Ces objectifs sont poursuivis dans le strict respect de nos engagements internationaux, en particulier le Traité sur le commerce des armes (TCA), la décision (PESC) 2019/1560 modifiant la Position commune 2008/944/PESC et les mesures d’embargo instaurées par le Conseil de sécurité des Nations unies, l’Union européenne (UE) et l’Organisation pour la sécurité et la coopération en Europe (OSCE) . La maîtrise des armements, la lutte contre la prolifération des armes de destruction massive et de leurs vecteurs, la protection de nos forces et la lutte contre la dissémination des armes légères et de petit calibre sont aussi systématiquement prises en compte . Le processus de contrôle des exportations s’appuie sur une réglementation très stricte, précisée dans le Code de la défense . Elle est mise en œuvre à travers un dispositif interministériel rigoureux, selon un principe général de prohibition, auquel il ne peut être dérogé que par une autorisation de l’autorité administrative compétente relevant du Premier ministre . Chaque demande de licence est examinée au cas par cas, de façon approfondie à l’aune de l’ensemble des règles énoncées ci-dessus et des critères d’appréciation des administrations concernées . Leur examen mobilise en effet des compétences géopolitiques, industrielles, techniques et militaires pointues émanant du ministère des Armées, du ministère de l’Europe et des affaires étrangères ainsi que du ministère de l’économie, des finances et de la souveraineté industrielle et numérique, coordonnées par le Secrétariat général de la défense et de la sécurité nationale (SGDSN) . Les licences fixent le cadre exact de l’opération autorisée et encadrent les conditions de sa réalisation en termes de vérifications, de certificats ou d’engagements demandés auprès des différentes parties . Elles ne donnent toutefois pas systématiquement lieu ultérieurement à exportation, l’opération autorisée pouvant ne pas se réaliser .

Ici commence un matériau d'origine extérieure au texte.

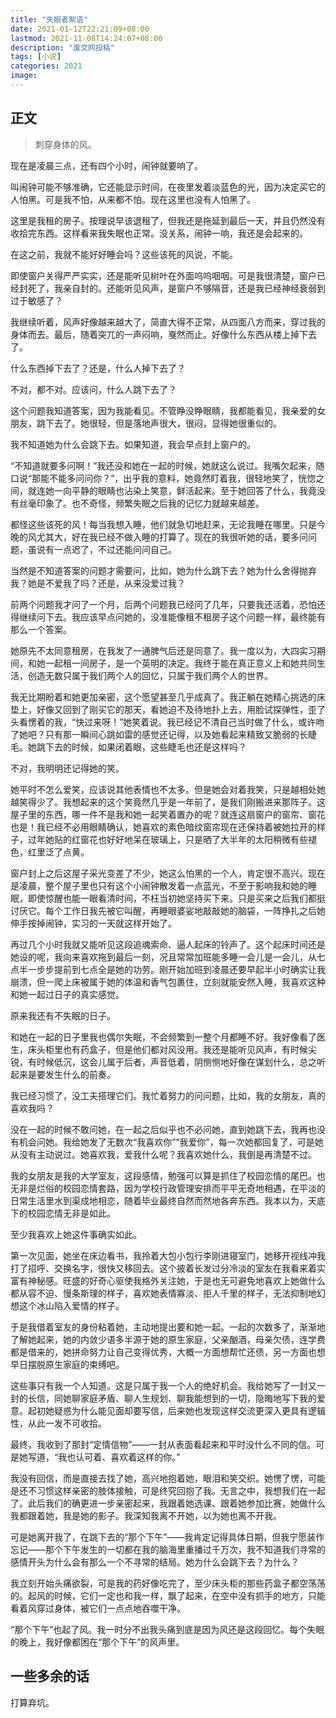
 ```yaml
---
title: "失眠者絮语"
date: 2021-01-12T22:21:09+08:00
lastmod: 2021-11-08T14:24:07+08:00
description: "废文网投稿"
tags: [小说]
categories: 2021
image: 
---
```


## 正文

>刺穿身体的风。

现在是凌晨三点，还有四个小时，闹钟就要响了。

叫闹钟可能不够准确，它还能显示时间，在夜里发着淡蓝色的光，因为决定买它的人怕黑。可是我不怕，从来都不怕。现在这里也没有人怕黑了。

这里是我租的房子。按理说早该退租了，但我还是拖延到最后一天，并且仍然没有收拾完东西。这样看来我失眠也正常。没关系，闹钟一响，我还是会起来的。

在这之前，我就不能好好睡会吗？这些该死的风说，不能。

即使窗户关得严严实实，还是能听见树叶在外面呜呜咽咽。可是我很清楚，窗户已经封死了，我亲自封的。还能听见风声，是窗户不够隔音，还是我已经神经衰弱到过于敏感了？

我继续听着，风声好像越来越大了，简直大得不正常，从四面八方而来，穿过我的身体而去。最后，随着突兀的一声闷响，戛然而止。好像什么东西从楼上掉下去了。

什么东西掉下去了？还是，什么人掉下去了？

不对，都不对。应该问，什么人跳下去了？

这个问题我知道答案，因为我能看见。不管睁没睁眼睛，我都能看见，我亲爱的女朋友，跳下去了。她很轻，但是落地声很大，很闷，显得她很重似的。

我不知道她为什么会跳下去。如果知道，我会早点封上窗户的。

“不知道就要多问啊！”我还没和她在一起的时候，她就这么说过。我嘴欠起来，随口说“那能不能多问问你？”，出乎我的意料，她竟然盯着我，很轻地笑了，恍惚之间，就连她一向平静的眼睛也沾染上笑意，鲜活起来。至于她回答了什么，我竟没有丝毫印象了。也不奇怪，频繁失眠之后我的记忆力就越来越差。

都怪这些该死的风！每当我想入睡，他们就急切地赶来，无论我睡在哪里。只是今晚的风尤其大，好在我已经不做入睡的打算了。现在的我很听她的话，要多问问题，虽说有一点迟了，不过还能问问自己。

当然是不知道答案的问题才需要问，比如，她为什么跳下去？她为什么舍得抛弃我？她是不爱我了吗？还是，从来没爱过我？

前两个问题我才问了一个月，后两个问题我已经问了几年，只要我还活着，恐怕还得继续问下去。我应该早点问她的，没准能像租不租房子这个问题一样，最终能有那么一个答案。

她原先不太同意租房，在我发了一通脾气后还是同意了。我一度以为，大四实习期间，和她一起租一间房子，是一个英明的决定。我终于能在真正意义上和她共同生活，创造无数只属于我们两个人的回忆，只属于我们两个人的世界。

我无比期盼着和她更加亲密，这个愿望甚至几乎成真了。我正躺在她精心挑选的床垫上，好像又回到了刚买它的那天，看她迫不及待地扑上去，用脸试探弹性，歪了头看愣着的我，“快过来呀！”她笑着说。我已经记不清自己当时做了什么，或许吻了她吧？只有那一瞬间心跳如雷的感觉还记得，以及她看起来精致又脆弱的长睫毛。她跳下去的时候，如果闭着眼，这些睫毛也还是这样吗？

不对，我明明还记得她的笑。

她平时不怎么爱笑，应该说其他表情也不太多。但是她会对着我笑，只是越相处她越笑得少了。我想起来的这个笑竟然几乎是一年前了，是我们刚搬进来那阵子。这屋子里的东西，哪一件不是我和她一起笑着置办的呢？就连这扇窗户的窗帘、窗花也是！我已经不必用眼睛确认，她喜欢的素色暗纹窗帘现在还保持着被她拉开的样子，过年她贴的红窗花也好好地呆在玻璃上，只是晒了大半年的太阳稍微有些褪色，红里泛了点黄。

窗户封上之后这屋子采光变差了不少，她这么怕黑的一个人，肯定很不高兴。现在是凌晨，整个屋子里也只有这个小闹钟散发着一点蓝光，不至于影响我和她的睡眠，即使惊醒也能一眼看清时间，不枉当初她坚持买下来。只是买来之后我们都挺讨厌它。每个工作日我先被它叫醒，再睡眼婆娑地敲敲她的脑袋，一阵挣扎之后她伸手按掉闹钟，实习的一天就这样开始了。

再过几个小时我就又能听见这段追魂索命、逼人起床的铃声了。这个起床时间还是她设的呢，我向来喜欢拖到最后一刻，况且常常加班能多睡一会儿是一会儿，从七点半一步步提前到七点全是她的功劳。刚开始加班到凌晨还要早起半小时确实让我崩溃，但一爬上床被属于她的体温和香气包裹住，立刻就能安然入睡，我喜欢这种和她一起过日子的真实感觉。

原来我还有不失眠的日子。

和她在一起的日子里我也偶尔失眠，不会频繁到一整个月都睡不好。我好像看了医生，床头柜里也有药盒子，但是他们都对风没用。我还是能听见风声，有时候尖锐，有时候低沉，这会儿属于后者，声音低着，阴恻恻地好像在谋划什么，总之听起来是要发生什么的前奏。

我已经习惯了，没工夫搭理它们。我忙着努力的问问题，比如，我的女朋友，真的喜欢我吗？

没在一起的时候不敢问她，在一起之后似乎也不必问她，直到她跳下去，我再也没有机会问她。我给她发了无数次“我喜欢你”“我爱你”，每一次她都回复了，可是她从没有主动说过。她喜欢我，爱我什么呢？我喜欢她什么，我倒是再清楚不过。

我的女朋友是我的大学室友，这段感情，勉强可以算是抓住了校园恋情的尾巴。也无非是烂俗的校园恋情套路，因为学校行政管理安排而平平无奇地相遇，在平淡的日常生活里水到渠成地相恋，随着毕业最终自然而然地各奔东西。我本以为，天底下的校园恋情无非是如此。

至少我喜欢上她这件事确实如此。

第一次见面，她坐在床边看书，我拎着大包小包行李刚进寝室门，她移开视线冲我打了招呼、交换名字，很快又移回去。这个披着长发过分冷淡的室友在我看来着实富有神秘感。旺盛的好奇心驱使我格外关注她，于是也无可避免地喜欢上她做什么都从容不迫、慢条斯理的样子，喜欢她表情寡淡、拒人千里的样子，无法抑制地幻想这个冰山陷入爱情的样子。

于是我借着室友的身份粘着她，主动地提出要和她一起。一起的次数多了，渐渐地了解她起来，她的内敛少语多半源于她的原生家庭，父亲酗酒，母亲欠债，连学费都是借来的，她拼命努力让自己变得优秀，大概一方面想帮忙还债，另一方面也想早日摆脱原生家庭的束缚吧。

这些事只有我一个人知道。这是只属于我一个人的绝好机会。我给她写了一封又一封的长信，同她聊家庭矛盾、聊人生规划、聊我能想到的一切，隐晦地写下我的爱意。起初她疑惑为什么能见面却要写信，后来她也发现这样交流更深入更具有逻辑性，从此一发不可收拾。

最终，我收到了那封“定情信物”——一封从表面看起来和平时没什么不同的信。可是她写道，“我也认可着、喜欢着这样的你。”

我没有回信，而是直接去找了她，高兴地抱着她，眼泪和笑交织。她愣了愣，可能是还不习惯这样亲密的肢体接触，可是终究回抱了我。无言之中，我想我们在一起了。此后我们的确更进一步亲密起来，我跟着她选课、跟着她参加比赛，她做什么我都跟着她，我是她的影子。我深知我离不开她，以为她也离不开我。

可是她离开我了，在跳下去的“那个下午”——我肯定记得具体日期，但我宁愿装作忘记——那个下午发生的一切都在我的脑海里重播过千万次，我不知道我们寻常的感情开头为什么会有那么一个不寻常的结局。她为什么会跳下去？为什么？

我立刻开始头痛欲裂，可是我的药好像吃完了，至少床头柜的那些药盒子都空荡荡的。起风的时候，它们一定也和我一样，飘了起来，在空中没有抓手的地方，只能看着风穿过身体，被它们一点点地吞噬干净。

“那个下午”也起了风。我一时分不出我头痛到底是因为风还是这段回忆。每个失眠的晚上，我好像都困在“那个下午”的风声里。

## 一些多余的话

打算弃坑。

Le bilan 2023 des prises de commandes s’élève à 8,2 Md€ . Il s’articule autour de l’entrée en vigueur d’une commande de 18 Rafale pour l’Indonésie pour 2,6 Md€, de plusieurs contrats à plus de 200 M€ (canons Caesar pour la Lituanie, plusieurs contrats avec la Grèce dont l’acquisition de drones Patroller, corvettes pour l’Angola), et d’un socle stable et régulier d’une année sur l’autre de contrats inférieurs à 200 M€ . Ces derniers contrats correspondent à des activités de maintien en condition opérationnelle, de formation ou de modernisation qui découlent de grands contrats antérieurs, ainsi qu’à des équipements moins emblématiques mais qui contribuent à couvrir l’ensemble du spectre capacitaire . Si l’année 2023 peut paraître relativement modeste en termes de prise de commande, cela ne correspond pas à une tendance de fond : l’évolution de nos exportations doit être appréciée sur des échelles de temps plus longues car le bilan annuel est très fluctuant, au gré du nombre et du montant des contrats majeurs entrés en vigueur en cours d’année . Les premières tendances 2024 indiquent un chiffre de prises de commandes qui sera bien plus important, avec notamment une nouvelle entrée en vigueur en Indonésie et le choix des Pays-Bas de Naval Group pour ses sous-marins.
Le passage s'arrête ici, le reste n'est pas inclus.